The present invention relates to pre-crash sensing systems for automotive vehicles, and more particularly, to pre-crash sensing systems having countermeasures operated in response to the length and width of a detected vehicle.
Auto manufacturers are investigating radar, lidar, and vision-based pre-crash sensing systems to improve occupant safety. Current vehicles typically employ accelerometers that measure vehicle body decelerations in the event of a crash. In response to accelerometers, airbags or other safety devices are deployed.
In certain crash situations it would be desirable to provide information before forces actually act upon the vehicle when a collision is unavoidable. Such information may include the position of a target vehicle relative to a source vehicle.
Remote sensing systems using radar are used in adaptive cruise control, collision avoidance and collision warning applications. These systems have characteristic requirements for false alarms. Generally, the remote sensing system reliability requirements for pre-crash sensing for automotive safety related systems are more stringent than those for comfort and convenience features, such as, adaptive cruise control. The reliability requirements even for safety related features vary significantly, depending upon the safety countermeasure under consideration. For example, tolerance towards undesirable activations may be higher for activating motorized belt pre-tensioners than for functions such as vehicle suspension height adjustments. Non-reversible safety countermeasures, including airbags, require extremely reliable sensing systems for pre-crash activation.
To meet wide-angle coverage requirements for pre-crash sensing purposes, multiple pulsed radar based sensing systems are being investigated for automotive applications. Multiple, pulsed radar sensor based systems with a wide field of coverage are available. Triangulation techniques with individual radar range measurements are used with multiple pulsed radar systems for object position estimation.
Threat assessment concepts based on the width and path of the host vehicle, and tracked objects are also available. These concepts do not properly account for the dimensions of the host and target vehicles. They also do not address the issue of impact situation classification. For example, they do not separate between those potential collisions in which the front of the host vehicle is involved, and those in which the sides of the host vehicle are involved.
The length and width of the host and target vehicles are important in deciding whether the accident is going to happen or whether it is going to be a near miss situation. Also, for countermeasure deployment decisions, such as nose-dipping, it is necessary to know if the front or sides of the host vehicle will be involved in the accidents.

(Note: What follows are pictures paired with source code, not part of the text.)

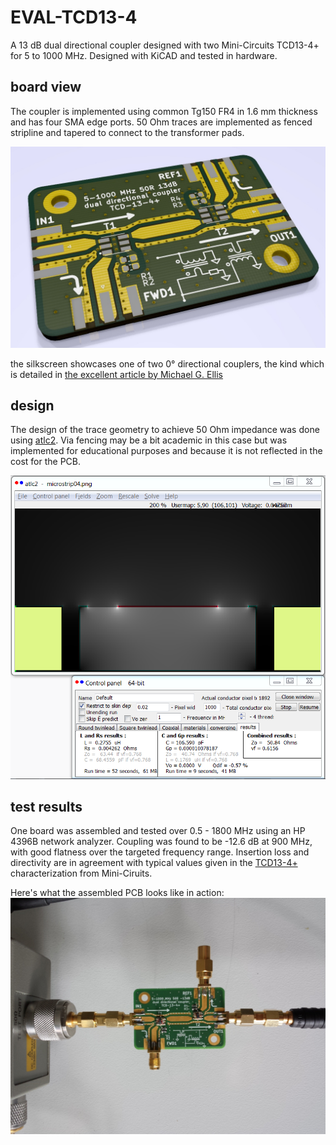 # EVAL-TCD13-4
A 13 dB dual directional coupler designed with two Mini-Circuits TCD13-4+ for 5 to 1000 MHz.
Designed with KiCAD and tested in hardware.

## board view

The coupler is implemented using common Tg150 FR4 in 1.6 mm thickness and has four SMA edge ports.
50 Ohm traces are implemented as fenced stripline and tapered to connect to the transformer pads. 

![pcb image](doc/images/eval_tcd13_4_pcb_iso.jpg)

the silkscreen showcases one of two 0° directional couplers, the kind which is detailed in [the excellent article by Michael G. Ellis](http://www.members.tripod.com/michaelgellis/direct.html)

## design

The design of the trace geometry to achieve 50 Ohm impedance was done using [atlc2](http://www.hdtvprimer.com/kq6qv/atlc2.html).
Via fencing may be a bit academic in this case but was implemented for educational purposes and because it is not reflected in the cost for the PCB.

![atlc2 stripline design](doc/atlc2/microstrip04_Field_D.png)

## test results

One board was assembled and tested over 0.5 - 1800 MHz using an HP 4396B network analyzer. Coupling was found to be -12.6 dB at 900 MHz, with good flatness over the targeted frequency range.
Insertion loss and directivity are in agreement with typical values given in the [TCD13-4+](https://www.minicircuits.com/WebStore/dashboard.html?model=TCD-13-4%2B) characterization from Mini-Ciruits.

Here's what the assembled PCB looks like in action:
![test setup](doc/images/transmission%20setup.jpg)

It would therefore be desirable to provide a reliable method for determining the position of a target vehicle. It would also be desirable to provide a system that takes into consideration the size of the object including the length of the object in the activation of a countermeasure.
The present invention provides an improved pre-crash sensing system that reduces false activations and activates a countermeasure in response to the size of the object detected.

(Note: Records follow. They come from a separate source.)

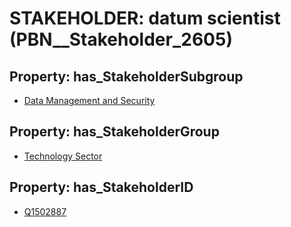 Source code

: # STAKEHOLDER: __datum scientist__ (PBN__Stakeholder_2605)

## Property: has_StakeholderSubgroup

* [Data Management and Security](PBN__StakeholderSubgroup_152)

## Property: has_StakeholderGroup

* [Technology Sector](PBN__StakeholderGroup_12)

## Property: has_StakeholderID

* [Q1502887](Q1502887)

In one aspect of the invention, a pre-crash sensing system for a source vehicle having a source vehicle length and a source vehicle width that is coupled to a countermeasure system is described. The system includes an object sensor for generating an object distance signal, object relative velocity signal and an object classification signal. A controller is coupled to the object sensor. The controller determines a danger zone in response to the source vehicle length, source vehicle width and object length and object width. The source vehicle time interval is determined by the controller corresponding to the time the source vehicle is within the danger zone. The controller determines the object time interval corresponding to the time the object is within the danger zone. The controller determines a point of impact in response to the object time interval and the source vehicle time interval. The controller activates the countermeasure in response to the point of impact.

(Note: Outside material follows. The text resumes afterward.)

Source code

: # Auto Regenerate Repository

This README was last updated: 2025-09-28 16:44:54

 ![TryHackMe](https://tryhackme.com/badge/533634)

In a further aspect of the invention, a method for operating a pre-crash sensing system for a source vehicle having a source vehicle width and length having a countermeasure system, said method comprises: measuring a source vehicle speed; determining an object distance and object speed; determining an object classification with a vision system; determining an object length and object width corresponding to the object classification; determining a danger zone based on the source vehicle length, source vehicle width and object length and object width; determining a source vehicle time interval corresponding to the time the source vehicle is within said danger zone; determining an object time interval corresponding to the time the target vehicle is within said danger zone; determining a point of impact in response to the time interval, the source vehicle speed and object speed; and activating the countermeasure system in response to the point of impact.
One advantage of the invention is that the length and width of the sensed object may be taken into consideration. This is extremely useful if the object is another automotive vehicle such as a sport utility, car or truck. By knowing the size of the vehicle, different countermeasures and different countermeasure activation modes may be chosen.
Another advantage of the invention is that unintentional, inadvertent or unnecessary activations of countermeasure devices are minimized.